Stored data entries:
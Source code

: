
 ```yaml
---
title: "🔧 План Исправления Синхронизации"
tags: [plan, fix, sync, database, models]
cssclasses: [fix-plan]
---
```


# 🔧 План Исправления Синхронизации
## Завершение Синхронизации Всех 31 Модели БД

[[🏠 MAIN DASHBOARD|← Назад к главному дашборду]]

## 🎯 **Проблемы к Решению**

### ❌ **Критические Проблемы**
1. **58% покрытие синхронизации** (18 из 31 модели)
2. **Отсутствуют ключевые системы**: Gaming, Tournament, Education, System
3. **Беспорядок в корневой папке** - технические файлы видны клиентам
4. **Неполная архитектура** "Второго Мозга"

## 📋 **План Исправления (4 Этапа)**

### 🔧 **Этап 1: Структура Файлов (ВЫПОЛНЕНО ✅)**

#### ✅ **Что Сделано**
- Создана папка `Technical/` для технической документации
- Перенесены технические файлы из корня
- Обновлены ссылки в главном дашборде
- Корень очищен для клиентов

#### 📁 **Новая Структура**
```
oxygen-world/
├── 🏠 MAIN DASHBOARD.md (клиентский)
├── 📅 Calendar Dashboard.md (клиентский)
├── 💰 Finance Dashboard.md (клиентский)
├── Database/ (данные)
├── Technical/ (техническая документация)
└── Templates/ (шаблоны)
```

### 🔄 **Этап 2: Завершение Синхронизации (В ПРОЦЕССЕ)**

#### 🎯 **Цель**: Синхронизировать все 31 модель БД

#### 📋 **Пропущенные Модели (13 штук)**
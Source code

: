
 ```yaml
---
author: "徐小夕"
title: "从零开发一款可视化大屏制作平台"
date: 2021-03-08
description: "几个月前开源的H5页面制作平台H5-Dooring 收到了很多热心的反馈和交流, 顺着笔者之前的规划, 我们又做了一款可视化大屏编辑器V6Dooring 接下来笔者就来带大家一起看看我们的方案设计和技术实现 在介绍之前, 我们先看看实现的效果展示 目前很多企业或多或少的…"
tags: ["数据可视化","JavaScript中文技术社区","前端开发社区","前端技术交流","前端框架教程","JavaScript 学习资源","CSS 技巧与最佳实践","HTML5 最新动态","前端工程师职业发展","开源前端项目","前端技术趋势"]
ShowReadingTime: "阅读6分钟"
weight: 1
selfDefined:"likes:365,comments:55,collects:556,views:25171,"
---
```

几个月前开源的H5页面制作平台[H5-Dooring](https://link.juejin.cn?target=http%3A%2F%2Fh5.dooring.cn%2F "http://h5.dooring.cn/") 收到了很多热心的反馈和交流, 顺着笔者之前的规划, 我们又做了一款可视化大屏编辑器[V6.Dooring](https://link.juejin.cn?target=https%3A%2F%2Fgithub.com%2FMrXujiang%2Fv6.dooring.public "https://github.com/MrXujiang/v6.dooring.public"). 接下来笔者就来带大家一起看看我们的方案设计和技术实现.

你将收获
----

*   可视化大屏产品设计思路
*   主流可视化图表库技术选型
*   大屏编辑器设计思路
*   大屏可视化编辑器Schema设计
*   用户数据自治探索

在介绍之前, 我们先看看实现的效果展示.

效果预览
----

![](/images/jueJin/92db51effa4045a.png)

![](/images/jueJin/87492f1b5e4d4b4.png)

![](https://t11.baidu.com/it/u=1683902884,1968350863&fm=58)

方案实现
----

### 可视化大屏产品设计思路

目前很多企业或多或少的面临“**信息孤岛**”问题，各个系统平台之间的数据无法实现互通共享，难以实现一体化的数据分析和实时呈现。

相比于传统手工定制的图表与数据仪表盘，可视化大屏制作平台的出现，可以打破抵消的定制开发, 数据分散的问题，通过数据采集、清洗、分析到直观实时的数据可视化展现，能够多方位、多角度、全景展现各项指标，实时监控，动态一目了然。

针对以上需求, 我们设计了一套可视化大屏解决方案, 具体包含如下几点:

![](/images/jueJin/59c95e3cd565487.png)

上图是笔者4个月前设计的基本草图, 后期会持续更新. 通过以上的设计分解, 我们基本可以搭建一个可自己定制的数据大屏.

§ Exercise
All lines above that include the word "MAIN" should be located and copied.

§ Exercise result
[[🏠 MAIN DASHBOARD|← Назад к главному дашборду]]
├── 🏠 MAIN DASHBOARD.md (клиентский)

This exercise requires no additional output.